======== RECORDED INFORMATION

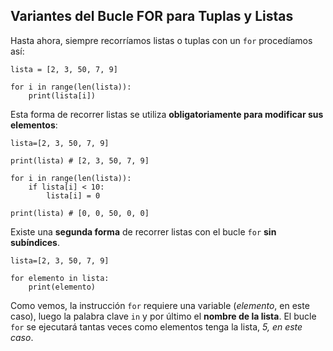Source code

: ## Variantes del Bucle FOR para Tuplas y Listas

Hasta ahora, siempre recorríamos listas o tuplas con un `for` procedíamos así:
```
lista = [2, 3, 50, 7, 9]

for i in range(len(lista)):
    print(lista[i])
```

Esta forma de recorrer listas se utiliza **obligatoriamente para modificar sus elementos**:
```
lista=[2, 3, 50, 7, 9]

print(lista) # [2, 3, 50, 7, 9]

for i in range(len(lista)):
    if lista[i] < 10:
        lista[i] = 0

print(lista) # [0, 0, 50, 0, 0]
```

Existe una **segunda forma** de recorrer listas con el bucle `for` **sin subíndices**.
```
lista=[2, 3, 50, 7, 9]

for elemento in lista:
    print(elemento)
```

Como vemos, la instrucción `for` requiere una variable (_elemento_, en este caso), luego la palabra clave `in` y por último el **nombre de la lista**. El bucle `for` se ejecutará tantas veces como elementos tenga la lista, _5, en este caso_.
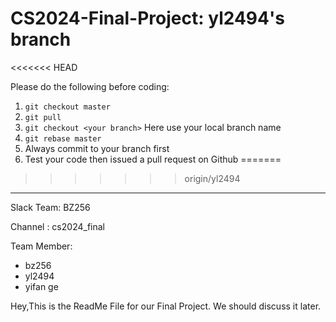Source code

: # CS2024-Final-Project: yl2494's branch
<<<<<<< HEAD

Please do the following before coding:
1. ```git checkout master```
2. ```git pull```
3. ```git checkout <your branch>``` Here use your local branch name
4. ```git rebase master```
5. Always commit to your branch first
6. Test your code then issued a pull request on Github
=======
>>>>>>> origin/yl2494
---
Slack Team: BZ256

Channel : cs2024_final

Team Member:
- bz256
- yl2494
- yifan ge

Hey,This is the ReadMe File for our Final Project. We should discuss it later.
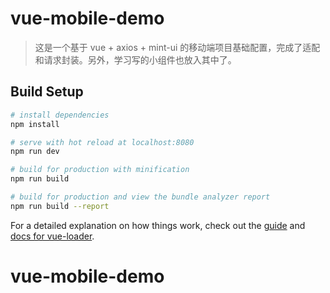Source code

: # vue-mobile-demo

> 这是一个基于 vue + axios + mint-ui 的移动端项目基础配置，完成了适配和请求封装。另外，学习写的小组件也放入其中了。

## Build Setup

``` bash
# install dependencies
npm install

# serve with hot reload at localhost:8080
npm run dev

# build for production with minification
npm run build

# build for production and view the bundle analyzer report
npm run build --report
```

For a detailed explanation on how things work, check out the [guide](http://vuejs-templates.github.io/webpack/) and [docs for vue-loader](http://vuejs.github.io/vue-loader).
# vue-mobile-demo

================

* BRIEF
A single figure is expected: the count of lines in the data above that include the word "print".

* EXERCISE OUTPUT
4